This month, SRA International landed a $125 million BPA to provide IT and advisory services to USAID’s Office of Economic Growth, Agriculture and Trade. Also this month, the agency awarded a five-year, $4 billion PRIME 3.2 BPA to five integrators: AT&T, Computer Sciences Corp., Northrop Grumman IT, ManTech International and SRA.
Market observers attribute the recent activity to two factors: an ongoing push to integrate, where appropriate, USAID’s and the State Department’s IT infrastructures, and the “transformational diplomacy” initiative that Secretary of State Condoleezza Rice announced earlier this year.
USAID and State want to create more integrated management structures, according to their strategic plan. Centralized IT and communications, meanwhile, help support transformational diplomacy, which seeks to advance democracy worldwide.

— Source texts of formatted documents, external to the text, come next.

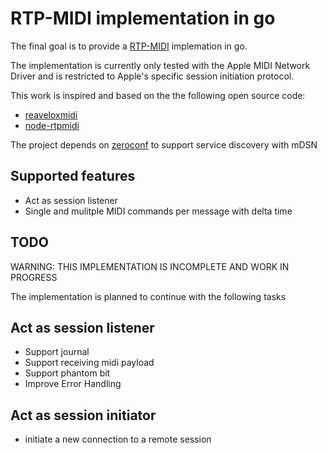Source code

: # RTP-MIDI implementation in go

The final goal is to provide a [RTP-MIDI](https://en.wikipedia.org/wiki/RTP-MIDI) implemation in go.

The implementation is currently only tested with the Apple MIDI Network Driver and is restricted to 
Apple's specific session initiation protocol.

This work is inspired and based on the the following open source code:

* [reaveloxmidi](https://github.com/ravelox/pimidi/tree/master/raveloxmidi)
* [node-rtpmidi](https://github.com/jdachtera/node-rtpmidi)

The project depends on [zeroconf](https://github.com/grandcat/zeroconf) to support service discovery with mDSN

## Supported features
* Act as session listener
* Single and mulitple MIDI commands per message with delta time


## TODO

WARNING: THIS IMPLEMENTATION IS INCOMPLETE AND WORK IN PROGRESS

The implementation is planned to continue with the following tasks

## Act as session listener
* Support journal
* Support receiving midi payload
* Support phantom bit
* Improve Error Handling

## Act as session initiator
* initiate a new connection to a remote session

The PRIME 3.2 award program can help USAID and State improve efficiency in their infrastructure, said Dale Luddeke, vice president of national security and foreign affairs at CSC’s Federal Sector Enforcement, Security and Intelligence Division.
James Krouse, director of public-sector market analysis at Input, said he views PRIME 3.2 as consistent with “consolidation and centralization efforts in the name of the federal enterprise architecture.” USAID’s approach, he added, is one that “many of the other agencies are gravitating toward as well.”
PRIME 3.2 covers IT operations and maintenance support services, communications operations and support services, customer support services, and systems integration support services.
The agency’s IT contracting activity appears set to continue. Pending procurements include PRIME 3.3, which Krouse described as an $850 million pact with an IT security slant, and the International Governmental Integrity and Anti-Corruption Technical Assistance program, a $500 million initiative.